■ **WORK TASK**:
Find the word "beads" in the data, then copy each line where it is found.

Collected data:
Start of Block

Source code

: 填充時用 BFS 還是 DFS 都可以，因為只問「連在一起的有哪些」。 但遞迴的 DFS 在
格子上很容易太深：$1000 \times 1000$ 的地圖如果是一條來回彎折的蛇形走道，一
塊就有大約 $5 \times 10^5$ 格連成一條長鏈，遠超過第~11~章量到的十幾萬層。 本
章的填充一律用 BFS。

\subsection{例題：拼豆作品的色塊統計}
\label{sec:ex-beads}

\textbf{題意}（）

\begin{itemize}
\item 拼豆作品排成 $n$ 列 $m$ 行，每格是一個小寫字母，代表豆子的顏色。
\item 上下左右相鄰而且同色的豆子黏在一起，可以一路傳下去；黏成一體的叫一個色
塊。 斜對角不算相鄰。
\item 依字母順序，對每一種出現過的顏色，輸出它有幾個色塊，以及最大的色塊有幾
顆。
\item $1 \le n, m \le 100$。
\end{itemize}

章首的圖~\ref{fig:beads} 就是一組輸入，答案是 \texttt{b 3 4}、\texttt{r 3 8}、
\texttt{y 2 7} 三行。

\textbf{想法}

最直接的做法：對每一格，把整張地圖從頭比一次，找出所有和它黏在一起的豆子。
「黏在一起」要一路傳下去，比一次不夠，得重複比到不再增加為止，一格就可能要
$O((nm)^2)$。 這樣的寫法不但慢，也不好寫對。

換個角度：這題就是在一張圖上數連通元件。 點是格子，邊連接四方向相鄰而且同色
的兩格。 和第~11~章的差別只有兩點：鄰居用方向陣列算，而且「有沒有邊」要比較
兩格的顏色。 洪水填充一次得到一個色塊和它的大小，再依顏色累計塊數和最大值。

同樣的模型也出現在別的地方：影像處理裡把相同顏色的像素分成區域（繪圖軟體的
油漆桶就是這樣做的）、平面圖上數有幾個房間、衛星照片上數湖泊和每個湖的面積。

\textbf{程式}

End of Block

■ **EXPECTED ANSWER**:
\label{sec:ex-beads}
章首的圖~\ref{fig:beads} 就是一組輸入，答案是 \texttt{b 3 4}、\texttt{r 3 8}、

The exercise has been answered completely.